Quand on parle du métier de berger, on voit l'image d’Épinal, des vertes prairies, des bêtes paissant paisiblement et un berger jouant de la flûte.

Même si elle garde encore certaines de ces caractéristiques, la vie pastorale actuelle est, comme l'agriculture, soumise à davantage de pressions.

Est-ce encore rentable de monter les bêtes à l'estive, quel sens donner à cette tradition, et comment faire cohabiter ce métier avec la défense de la biodiversité et la réintroduction des ours ?

Deux mondes s'opposent, les éleveurs et les « bobos écolos », et pourtant les deux aiment la montagne et la nature, chacun à leur manière.



Ces différences s'incarnent dans les personnages de Gaspard, berger, et d'Alma, éthologue.

Gaspard, revenu au pays, loue ses services et mène l'été huit cents bêtes en altitude pendant plusieurs mois.

Alma, éthologue au Comité National de la Biodiversité, est en mission pour observer les ours et leur comportement afin de prévenir les attaques contre les troupeaux.

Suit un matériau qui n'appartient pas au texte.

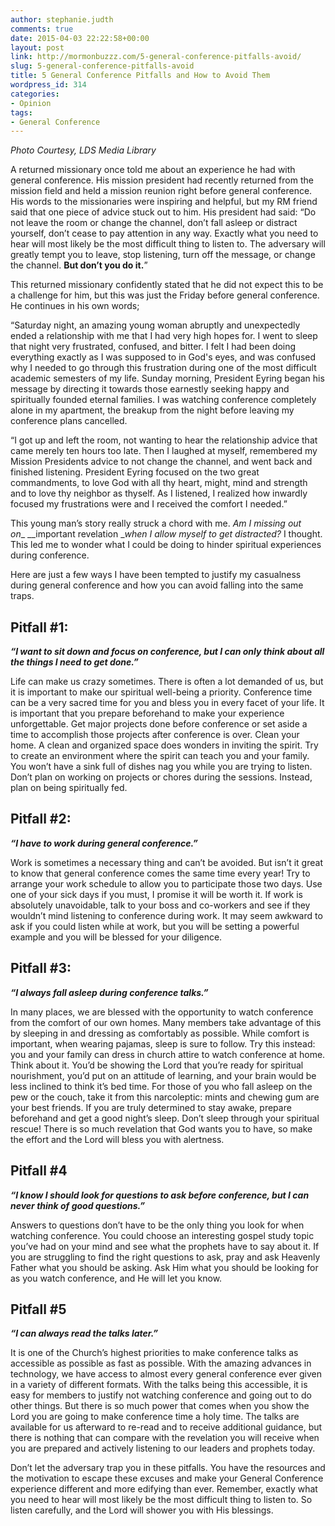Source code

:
 ```yaml
---
author: stephanie.judth
comments: true
date: 2015-04-03 22:22:58+00:00
layout: post
link: http://mormonbuzzz.com/5-general-conference-pitfalls-avoid/
slug: 5-general-conference-pitfalls-avoid
title: 5 General Conference Pitfalls and How to Avoid Them
wordpress_id: 314
categories:
- Opinion
tags:
- General Conference
---
```


_Photo Courtesy, LDS Media Library_

A returned missionary once told me about an experience he had with general conference. His mission president had recently returned from the mission field and held a mission reunion right before general conference. His words to the missionaries were inspiring and helpful, but my RM friend said that one piece of advice stuck out to him. His president had said: “Do not leave the room or change the channel, don’t fall asleep or distract yourself, don’t cease to pay attention in any way. Exactly what you need to hear will most likely be the most difficult thing to listen to. The adversary will greatly tempt you to leave, stop listening, turn off the message, or change the channel. **But don’t you do it.**”

This returned missionary confidently stated that he did not expect this to be a challenge for him, but this was just the Friday before general conference. He continues in his own words;

“Saturday night, an amazing young woman abruptly and unexpectedly ended a relationship with me that I had very high hopes for. I went to sleep that night very frustrated, confused, and bitter. I felt I had been doing everything exactly as I was supposed to in God's eyes, and was confused why I needed to go through this frustration during one of the most difficult academic semesters of my life. Sunday morning, President Eyring began his message by directing it towards those earnestly seeking happy and spiritually founded eternal families. I was watching conference completely alone in my apartment, the breakup from the night before leaving my conference plans cancelled.

“I got up and left the room, not wanting to hear the relationship advice that came merely ten hours too late. Then I laughed at myself, remembered my Mission Presidents advice to not change the channel, and went back and finished listening. President Eyring focused on the two great commandments, to love God with all thy heart, might, mind and strength and to love thy neighbor as thyself. As I listened, I realized how inwardly focused my frustrations were and I received the comfort I needed.”

This young man’s story really struck a chord with me. _Am I missing out on__ __important revelation __when I allow myself to get distracted?_ I thought. This led me to wonder what I could be doing to hinder spiritual experiences during conference.

Here are just a few ways I have been tempted to justify my casualness during general conference and how you can avoid falling into the same traps.


## Pitfall #1:


_**“I want to sit down and focus on conference, but I can only think about all the things I need to get done.”**_

Life can make us crazy sometimes. There is often a lot demanded of us, but it is important to make our spiritual well-being a priority. Conference time can be a very sacred time for you and bless you in every facet of your life. It is important that you prepare beforehand to make your experience unforgettable. Get major projects done before conference or set aside a time to accomplish those projects after conference is over. Clean your home. A clean and organized space does wonders in inviting the spirit. Try to create an environment where the spirit can teach you and your family. You won’t have a sink full of dishes nag you while you are trying to listen. Don’t plan on working on projects or chores during the sessions. Instead, plan on being spiritually fed.


## Pitfall #2:


_**“I have to work during general conference.”**_

Work is sometimes a necessary thing and can’t be avoided. But isn’t it great to know that general conference comes the same time every year! Try to arrange your work schedule to allow you to participate those two days. Use one of your sick days if you must, I promise it will be worth it. If work is absolutely unavoidable, talk to your boss and co-workers and see if they wouldn’t mind listening to conference during work. It may seem awkward to ask if you could listen while at work, but you will be setting a powerful example and you will be blessed for your diligence.


## Pitfall #3:


_**“I always fall asleep during conference talks.”**_

In many places, we are blessed with the opportunity to watch conference from the comfort of our own homes. Many members take advantage of this by sleeping in and dressing as comfortably as possible. While comfort is important, when wearing pajamas, sleep is sure to follow. Try this instead: you and your family can dress in church attire to watch conference at home. Think about it. You’d be showing the Lord that you’re ready for spiritual nourishment, you’d put on an attitude of learning, and your brain would be less inclined to think it’s bed time. For those of you who fall asleep on the pew or the couch, take it from this narcoleptic: mints and chewing gum are your best friends. If you are truly determined to stay awake, prepare beforehand and get a good night’s sleep. Don’t sleep through your spiritual rescue! There is so much revelation that God wants you to have, so make the effort and the Lord will bless you with alertness.


## Pitfall #4


_**“I know I should look for questions to ask before conference, but I can never think of good questions.”**_

Answers to questions don’t have to be the only thing you look for when watching conference. You could choose an interesting gospel study topic you’ve had on your mind and see what the prophets have to say about it. If you are struggling to find the right questions to ask, pray and ask Heavenly Father what you should be asking. Ask Him what you should be looking for as you watch conference, and He will let you know.


## Pitfall #5


_**“I can always read the talks later.”**_

It is one of the Church’s highest priorities to make conference talks as accessible as possible as fast as possible. With the amazing advances in technology, we have access to almost every general conference ever given in a variety of different formats. With the talks being this accessible, it is easy for members to justify not watching conference and going out to do other things. But there is so much power that comes when you show the Lord you are going to make conference time a holy time. The talks are available for us afterward to re-read and to receive additional guidance, but there is nothing that can compare with the revelation you will receive when you are prepared and actively listening to our leaders and prophets today.

Don’t let the adversary trap you in these pitfalls. You have the resources and the motivation to escape these excuses and make your General Conference experience different and more edifying than ever. Remember, exactly what you need to hear will most likely be the most difficult thing to listen to. So listen carefully, and the Lord will shower you with His blessings.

Un accident survenu l'année passée et les nombreuses attaques d'ours crispent et inquiètent les uns et les autres..

Un troisième personnage, le montreur d'ours du siècle passé, apporte un éclairage plus historique aux relations homme/ours dans les Pyrénées.



Clara Arnaud prend son temps pour brosser ses deux personnages principaux et leur donner toutes les nuances et toutes les contradictions qu'il y a dans chacun d'eux..

Elle prend aussi son temps pour les personnages secondaires et pour les descriptions lyriques de la montagne l'été.

L'ensemble fonctionne très bien et on est embarqué dans cette histoire au milieu de la nature, prenant fait et cause pour les uns et les autres, comprenant leurs arguments, s'émerveillant des merveilles que la nature offre.

On sent que l'auteur a beaucoup travaillé son sujet, les remerciements à la fin de l'ouvrage l'attestent, et le risque était de faire un documentaire davantage qu'un roman, mais elle a réussi à donner chair à ses personnages et ce roman est une vraie réussite !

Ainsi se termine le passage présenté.